Please reproduce each line of the data below as it stands.
(MATERIAL FOR THIS EXERCISE begins)
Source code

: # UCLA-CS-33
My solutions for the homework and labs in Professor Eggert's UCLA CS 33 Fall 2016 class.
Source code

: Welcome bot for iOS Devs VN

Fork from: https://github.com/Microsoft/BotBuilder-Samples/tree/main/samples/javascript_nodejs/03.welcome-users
(MATERIAL FOR THIS EXERCISE ends)
§ OUTPUT FOR THIS EXERCISE:
Source code

: # UCLA-CS-33
My solutions for the homework and labs in Professor Eggert's UCLA CS 33 Fall 2016 class.
Source code

: Welcome bot for iOS Devs VN

Fork from: https://github.com/Microsoft/BotBuilder-Samples/tree/main/samples/javascript_nodejs/03.welcome-users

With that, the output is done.